Liver total cholesterol content: The total cholesterol content in the liver was determined by the manufacturer’s protocol for the kit (MBS269999) from MyBioSource, San Diego, CA, USA.
Serum LDL cholesterol (LDL), HDL cholesterol (HDL) levels: Plasma samples (200 µL) were chromatographed via fast protein liquid chromatography (FPLC) using two Superose 6 columns in series [
20] using size exclusion, the absorbance of the eluted samples was measured at 280 nm, allowing identification of each lipoprotein class via protein content. Fractions containing either LDL-C, or HDL-C were pooled, and cholesterol content was quantified using a commercially available kit (Cayman Chemical Company, Ann Arbor, MI, USA) following the manufacturer’s instructions.
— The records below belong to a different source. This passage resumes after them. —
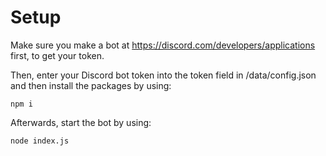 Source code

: # Setup
Make sure you make a bot at https://discord.com/developers/applications first, to get your token.

Then, enter your Discord bot token into the token field in /data/config.json and then install the packages by using:
```
npm i
```

Afterwards, start the bot by using:
```
node index.js
```
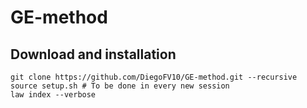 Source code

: # GE-method
## Download and installation

```
git clone https://github.com/DiegoFV10/GE-method.git --recursive
source setup.sh # To be done in every new session
law index --verbose
```

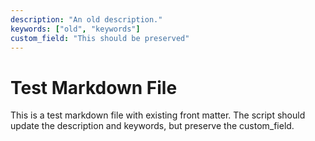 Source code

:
 ```yaml
---
description: "An old description."
keywords: ["old", "keywords"]
custom_field: "This should be preserved"
---
```


# Test Markdown File

This is a test markdown file with existing front matter.
The script should update the description and keywords, but preserve the custom_field. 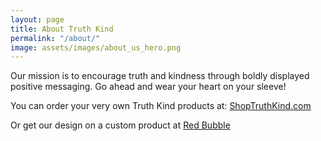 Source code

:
 ```yaml
---
layout: page
title: About Truth Kind
permalink: "/about/"
image: assets/images/about_us_hero.png
---
```

Our mission is to encourage truth and kindness through boldly displayed positive messaging. Go ahead and wear your heart on your sleeve!

You can order your very own Truth Kind products at: <a href="https://www.shoptruthkind.com" target='blank'>ShopTruthKind.com</a>

Or get our design on a custom product at <a href="https://www.redbubble.com/people/truthkind/shop" target='blank'>Red Bubble</a>

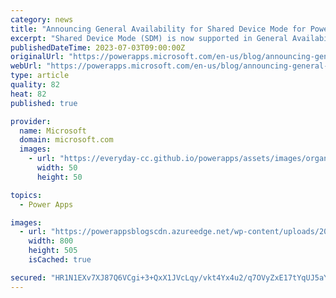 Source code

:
 ```yaml
---
category: news
title: "Announcing General Availability for Shared Device Mode for Power Apps on Android"
excerpt: "Shared Device Mode (SDM) is now supported in General Availability for Power Apps Mobile App on Android devices."
publishedDateTime: 2023-07-03T09:00:00Z
originalUrl: "https://powerapps.microsoft.com/en-us/blog/announcing-general-availability-for-shared-device-mode-for-power-apps-on-android/"
webUrl: "https://powerapps.microsoft.com/en-us/blog/announcing-general-availability-for-shared-device-mode-for-power-apps-on-android/"
type: article
quality: 82
heat: 82
published: true

provider:
  name: Microsoft
  domain: microsoft.com
  images:
    - url: "https://everyday-cc.github.io/powerapps/assets/images/organizations/microsoft.com-50x50.jpg"
      width: 50
      height: 50

topics:
  - Power Apps

images:
  - url: "https://powerappsblogscdn.azureedge.net/wp-content/uploads/2023/06/Mobile_Devices.jpg"
    width: 800
    height: 505
    isCached: true

secured: "HR1N1EXv7XJ87Q6VCgi+3+QxX1JVcLqy/vkt4Yx4u2/q7OVyZxE17tYqUJ5aY4t1AMJJuQTmc6Tex+2VZIIEy0G/a3BIM/UZTfi1SsfqiG0ZfU/H+52n9ZCVFX7FEsvdSFigCxKLzDSrkklwFLUrsKHu+UmqlKNm5r1J3LgZL1CWRl0CyLZtHxk72shNF6YoLNTiuOEzYmZrWBqG8Y/6OUYPGh/qZcMHhzj34w0mX32xOEf9/F9clnYrnnb2qG9OLJn9ML75B2IVktCYv5UJHviU6yC6uxdbY7yM5tS7w0XCAi5B0smFGFwV9etVIjqSOTIbUVtNVXCLdpKsZs9ptAO1/JFEOCOwt0yufDJczsE=;w6qhyO7AXE9Jg96kpZKttQ=="
---
```


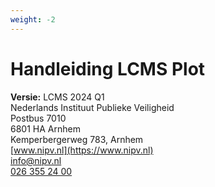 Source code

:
 ```yaml
---
weight: -2
---
```


# Handleiding LCMS Plot 
 
**Versie:** LCMS 2024 Q1 <br>
Nederlands Instituut Publieke Veiligheid <br>
Postbus 7010 <br>
6801 HA  Arnhem <br>
Kemperbergerweg 783, Arnhem <br>
[www.nipv.nl](https://www.nipv.nl) <br>
[info@nipv.nl](mailto:info@nipv.nl) <br>
[026 355 24 00](tel:0263552400) <br>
Insulin tolerance test: The mice were fasted overnight. They were injected with a bolus of 0.5 U/Kg insulin (Novolog 100 IU/mL). The blood glucose levels were measured at 0, 30, 60, 90, 120, and 150 min after injection using a glucometer (Accuchek, Roche, Indianapolis, IN, USA). The blood glucose was monitored in a small amount of blood drawn after making a prick in the tip of the tail vein using a lancet. Homa insulin resistance was calculated using the formula Fasting insulin (µU/mL) × fasting glucose (mM)/22.5.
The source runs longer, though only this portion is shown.